Responding not Reacting

Impulsive reaction is faster than thoughtful responsiveness.

There are times when this speed of return can be beneficial. This thought-free reaction to a situation is what allows you to come back with a fast quip, avoid danger by intuiting a dangerous situation before it results, or gives you the emotional energy you need to stand up for yourself when you’re being treated badly.

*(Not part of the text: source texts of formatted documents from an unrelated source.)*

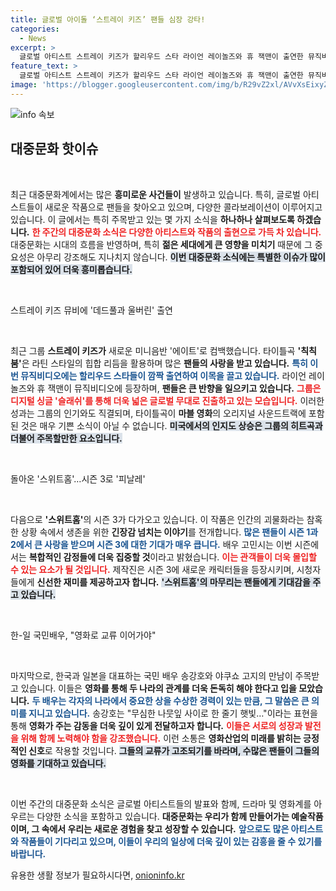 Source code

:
 ```yaml
---
title: 글로벌 아이돌 ‘스트레이 키즈’ 팬들 심장 강타!
categories:
  - News
excerpt: >
  글로벌 아티스트 스트레이 키즈가 할리우드 스타 라이언 레이놀즈와 휴 잭맨이 출연한 뮤직비디오로 돌아왔습니다! 또한, 국민배우 송강호와 야쿠쇼 고지가 영화로 품격 있는 교류를 약속했습니다. 클릭 필수!
feature_text: >
  글로벌 아티스트 스트레이 키즈가 할리우드 스타 라이언 레이놀즈와 휴 잭맨이 출연한 뮤직비디오로 돌아왔습니다! 또한, 국민배우 송강호와 야쿠쇼 고지가 영화로 품격 있는 교류를 약속했습니다. 클릭 필수!
image: 'https://blogger.googleusercontent.com/img/b/R29vZ2xl/AVvXsEixyZcFfHzMRdzZMjFBmAUKJYCLCGyLL1o632UiGVXcaFdKo_bkvkuCioo0uUKlGfBVcT3P84aROyZIXSBEx3Aw5nCQ3pTgDom1WDC4m8eifvWiAmWEEVb4x6G_l8C0QH225ldMjyaFvpxGEBGNO37VmDTDMHGhJPq73UglMfDca1-0aw/s1600/blogspot.png'
---
```


<p><img src="https://blogger.googleusercontent.com/img/b/R29vZ2xl/AVvXsEixyZcFfHzMRdzZMjFBmAUKJYCLCGyLL1o632UiGVXcaFdKo_bkvkuCioo0uUKlGfBVcT3P84aROyZIXSBEx3Aw5nCQ3pTgDom1WDC4m8eifvWiAmWEEVb4x6G_l8C0QH225ldMjyaFvpxGEBGNO37VmDTDMHGhJPq73UglMfDca1-0aw/s1600/blogspot.png" alt="info 속보" /></p>

<h2 data-ke-size="size26">대중문화 핫이슈</h2>

<p data-ke-size="size16">&nbsp;</p>

<p>최근 대중문화계에서는 많은 <strong>흥미로운 사건들이</strong> 발생하고 있습니다. 특히, 글로벌 아티스트들이 새로운 작품으로 팬들을 찾아오고 있으며, 다양한 콜라보레이션이 이루어지고 있습니다. 이 글에서는 특히 주목받고 있는 몇 가지 소식을 <strong>하나하나 살펴보도록 하겠습니다.</strong> <b><span style="color: #ee2323;">한 주간의 대중문화 소식은 다양한 아티스트와 작품의 출현으로 가득 차 있습니다.</span></b> 대중문화는 시대의 흐름을 반영하며, 특히 <strong>젊은 세대에게 큰 영향을 미치기</strong> 때문에 그 중요성은 아무리 강조해도 지나치지 않습니다. <b><span style="background-color: #21538527;">이번 대중문화 소식에는 특별한 이슈가 많이 포함되어 있어 더욱 흥미롭습니다.</span></b> </p>

<p data-ke-size="size16">&nbsp;</p>

<p>스트레이 키즈 뮤비에 '데드풀과 울버린' 출연</p>

<p data-ke-size="size16">&nbsp;</p>

<p>최근 그룹 <strong>스트레이 키즈가</strong> 새로운 미니음반 '에이트'로 컴백했습니다. 타이틀곡 <strong>'칙칙붐'</strong>은 라틴 스타일의 힙합 리듬을 활용하며 많은 <strong>팬들의 사랑을 받고 있습니다.</strong> <b><span style="color: #1a5490;">특히 이번 뮤직비디오에는 할리우드 스타들이 깜짝 출연하여 이목을 끌고 있습니다.</span></b> 라이언 레이놀즈와 휴 잭맨이 뮤직비디오에 등장하며, <strong>팬들은 큰 반향을 일으키고 있습니다.</strong> <b><span style="color: #ee2323;">그룹은 디지털 싱글 '슬래쉬'를 통해 더욱 넓은 글로벌 무대로 진출하고 있는 모습입니다.</span></b> 이러한 성과는 그룹의 인기와도 직결되며, 타이틀곡이 <strong>마블 영화</strong>의 오리지널 사운드트랙에 포함된 것은 매우 기쁜 소식이 아닐 수 없습니다. <b><span style="background-color: #21538527;">미국에서의 인지도 상승은 그룹의 히트곡과 더불어 주목할만한 요소입니다.</span></b></p>

<p data-ke-size="size16">&nbsp;</p>

<p>돌아온 '스위트홈'…시즌 3로 '피날레'</p>

<p data-ke-size="size16">&nbsp;</p>

<p>다음으로 <strong>'스위트홈'</strong>의 시즌 3가 다가오고 있습니다. 이 작품은 인간의 괴물화라는 참혹한 상황 속에서 생존을 위한 <strong>긴장감 넘치는 이야기</strong>를 전개합니다. <b><span style="color: #1a5490;">많은 팬들이 시즌 1과 2에서 큰 사랑을 받으며 시즌 3에 대한 기대가 매우 큽니다.</span></b> 배우 고민시는 이번 시즌에서는 <strong>복합적인 감정들에 더욱 집중할 것</strong>이라고 밝혔습니다. <b><span style="color: #ee2323;">이는 관객들이 더욱 몰입할 수 있는 요소가 될 것입니다.</span></b> 제작진은 시즌 3에 새로운 캐릭터들을 등장시키며, 시청자들에게 <strong>신선한 재미를 제공하고자 합니다.</strong> <b><span style="background-color: #21538527;">'스위트홈'의 마무리는 팬들에게 기대감을 주고 있습니다.</span></b></p>

<p data-ke-size="size16">&nbsp;</p>

<p>한-일 국민배우, "영화로 교류 이어가야"</p>

<p data-ke-size="size16">&nbsp;</p>

<p>마지막으로, 한국과 일본을 대표하는 국민 배우 송강호와 야쿠쇼 고지의 만남이 주목받고 있습니다. 이들은 <strong>영화를 통해 두 나라의 관계를 더욱 돈독히 해야 한다고 입을 모았습니다.</strong> <b><span style="color: #1a5490;">두 배우는 각자의 나라에서 중요한 상을 수상한 경력이 있는 만큼, 그 말씀은 큰 의미를 지니고 있습니다.</span></b> 송강호는 "무심한 나뭇잎 사이로 한 줄기 햇빛…"이라는 표현을 통해 <strong>영화가 주는 감동을 더욱 깊이 있게 전달하고자 합니다.</strong> <b><span style="color: #ee2323;">이들은 서로의 성장과 발전을 위해 함께 노력해야 함을 강조했습니다.</span></b> 이런 소통은 <strong>영화산업의 미래를 밝히는 긍정적인 신호</strong>로 작용할 것입니다. <b><span style="background-color: #21538527;">그들의 교류가 고조되기를 바라며, 수많은 팬들이 그들의 영화를 기대하고 있습니다.</span></b></p>

<p data-ke-size="size16">&nbsp;</p>

<p>이번 주간의 대중문화 소식은 글로벌 아티스트들의 발표와 함께, 드라마 및 영화계를 아우르는 다양한 소식을 포함하고 있습니다. <strong>대중문화는 우리가 함께 만들어가는 예술작품이며, 그 속에서 우리는 새로운 경험을 찾고 성장할 수 있습니다.</strong> <b><span style="color: #1a5490;">앞으로도 많은 아티스트와 작품들이 기다리고 있으며, 이들이 우리의 일상에 더욱 깊이 있는 감흥을 줄 수 있기를 바랍니다.</span></b></p>
유용한 생활 정보가 필요하시다면, <a href="https://onioninfo.kr" rel="dofollow">onioninfo.kr</a>


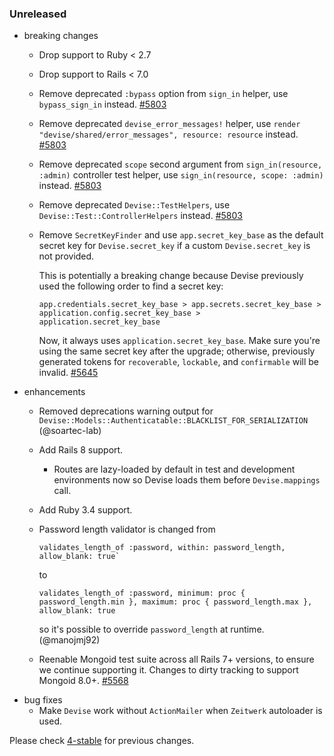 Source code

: ### Unreleased

* breaking changes
  * Drop support to Ruby < 2.7
  * Drop support to Rails < 7.0
  * Remove deprecated `:bypass` option from `sign_in` helper, use `bypass_sign_in` instead. [#5803](https://github.com/heartcombo/devise/pull/5803)
  * Remove deprecated `devise_error_messages!` helper, use `render "devise/shared/error_messages", resource: resource` instead. [#5803](https://github.com/heartcombo/devise/pull/5803)
  * Remove deprecated `scope` second argument from `sign_in(resource, :admin)` controller test helper, use `sign_in(resource, scope: :admin)` instead. [#5803](https://github.com/heartcombo/devise/pull/5803)
  * Remove deprecated `Devise::TestHelpers`, use `Devise::Test::ControllerHelpers` instead. [#5803](https://github.com/heartcombo/devise/pull/5803)
  * Remove `SecretKeyFinder` and use `app.secret_key_base` as the default secret key for `Devise.secret_key` if a custom `Devise.secret_key` is not provided.

    This is potentially a breaking change because Devise previously used the following order to find a secret key:

    ```
    app.credentials.secret_key_base > app.secrets.secret_key_base > application.config.secret_key_base > application.secret_key_base
    ```

    Now, it always uses `application.secret_key_base`. Make sure you're using the same secret key after the upgrade; otherwise, previously generated tokens for `recoverable`, `lockable`, and `confirmable` will be invalid.
    [#5645](https://github.com/heartcombo/devise/pull/5645)
* enhancements
  * Removed deprecations warning output for `Devise::Models::Authenticatable::BLACKLIST_FOR_SERIALIZATION` (@soartec-lab)
  * Add Rails 8 support.
    - Routes are lazy-loaded by default in test and development environments now so Devise loads them before `Devise.mappings` call.
  * Add Ruby 3.4 support.
  * Password length validator is changed from

    ```
    validates_length_of :password, within: password_length, allow_blank: true`
    ```

    to

    ```
    validates_length_of :password, minimum: proc { password_length.min }, maximum: proc { password_length.max }, allow_blank: true
    ```

    so it's possible to override `password_length` at runtime. (@manojmj92)
  * Reenable Mongoid test suite across all Rails 7+ versions, to ensure we continue supporting it. Changes to dirty tracking to support Mongoid 8.0+. [#5568](https://github.com/heartcombo/devise/pull/5568)
* bug fixes
  * Make `Devise` work without `ActionMailer` when `Zeitwerk` autoloader is used.

Please check [4-stable](https://github.com/heartcombo/devise/blob/4-stable/CHANGELOG.md)
for previous changes.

Yet in most situations a bit of thoughtfulness is truly what is called for. So many relationships erode and continue to erode when one person or both begin to react to one another. Mutual reaction tends to lead to escalation; usually away from productive resolution.

Situations where I react:

1. I have unresolved challenges with a particular person, so I am ‘on guard’ when they’re speaking.
2. A sensitive area is being touched upon, typically one where I feel that I have not looked after myself well in the past.
3. I am already in an emotionally triggered space and I carry that into my interactions with someone else.
4. I feel insecure about my place. Sometimes I feel that I am ‘superior’ to someone or ‘inferior’ to them, and I feel that my spot in the hierarchy is being challenged.
5. I feel unvalued, unappreciated, unheard, small.

To move out of reacting one needs to:

1. Stop and take a breath — You don’t need to be rushed.
2. Don’t say the first thing that comes to mind, or the second. The third, after that breath, may be more constructive.
3. Learn to really listen. Listening does not mean absorbing. You can listen, thoughtfully, and make the objective to truly understand what the other person is saying — not try to implement it or resist it.
4. Ask what you need. The more you understand yourself and own your reactions, the more opportunity you have to truly address the core of the issue.
5. Stop worrying about winning, or being on top, centre yourself on your own integrity (the alignment of your thoughts, words, and deeds).

Responsiveness is like beautiful dancing. It is blending and collaborating with the world instead of colliding and working against it.